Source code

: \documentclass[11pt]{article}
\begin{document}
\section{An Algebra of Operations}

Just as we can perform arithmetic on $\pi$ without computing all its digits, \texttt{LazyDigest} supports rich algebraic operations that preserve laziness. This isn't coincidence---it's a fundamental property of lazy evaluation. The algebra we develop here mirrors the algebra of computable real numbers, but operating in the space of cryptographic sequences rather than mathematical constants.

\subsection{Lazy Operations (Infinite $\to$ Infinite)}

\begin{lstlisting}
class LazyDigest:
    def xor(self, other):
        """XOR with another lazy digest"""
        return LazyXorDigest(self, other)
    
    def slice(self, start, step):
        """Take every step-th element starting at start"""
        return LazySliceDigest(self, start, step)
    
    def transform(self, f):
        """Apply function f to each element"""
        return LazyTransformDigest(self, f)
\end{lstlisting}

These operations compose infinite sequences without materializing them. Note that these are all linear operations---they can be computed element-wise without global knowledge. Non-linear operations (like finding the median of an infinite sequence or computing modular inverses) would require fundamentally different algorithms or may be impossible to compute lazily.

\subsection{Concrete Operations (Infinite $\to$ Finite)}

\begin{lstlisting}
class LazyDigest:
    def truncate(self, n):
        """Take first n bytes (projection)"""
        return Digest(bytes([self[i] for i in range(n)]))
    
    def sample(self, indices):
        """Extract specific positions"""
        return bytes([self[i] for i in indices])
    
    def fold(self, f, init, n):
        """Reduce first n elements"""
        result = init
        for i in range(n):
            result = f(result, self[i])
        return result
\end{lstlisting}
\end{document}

────────────────

* Goal of the exercise: Every line above needs to be repeated exactly as shown.

* Output for this task:
Source code

: \documentclass[11pt]{article}
\begin{document}
\section{An Algebra of Operations}

Just as we can perform arithmetic on $\pi$ without computing all its digits, \texttt{LazyDigest} supports rich algebraic operations that preserve laziness. This isn't coincidence---it's a fundamental property of lazy evaluation. The algebra we develop here mirrors the algebra of computable real numbers, but operating in the space of cryptographic sequences rather than mathematical constants.

\subsection{Lazy Operations (Infinite $\to$ Infinite)}

\begin{lstlisting}
class LazyDigest:
    def xor(self, other):
        """XOR with another lazy digest"""
        return LazyXorDigest(self, other)
    
    def slice(self, start, step):
        """Take every step-th element starting at start"""
        return LazySliceDigest(self, start, step)
    
    def transform(self, f):
        """Apply function f to each element"""
        return LazyTransformDigest(self, f)
\end{lstlisting}

These operations compose infinite sequences without materializing them. Note that these are all linear operations---they can be computed element-wise without global knowledge. Non-linear operations (like finding the median of an infinite sequence or computing modular inverses) would require fundamentally different algorithms or may be impossible to compute lazily.

\subsection{Concrete Operations (Infinite $\to$ Finite)}

\begin{lstlisting}
class LazyDigest:
    def truncate(self, n):
        """Take first n bytes (projection)"""
        return Digest(bytes([self[i] for i in range(n)]))
    
    def sample(self, indices):
        """Extract specific positions"""
        return bytes([self[i] for i in indices])
    
    def fold(self, f, init, n):
        """Reduce first n elements"""
        result = init
        for i in range(n):
            result = f(result, self[i])
        return result
\end{lstlisting}
\end{document}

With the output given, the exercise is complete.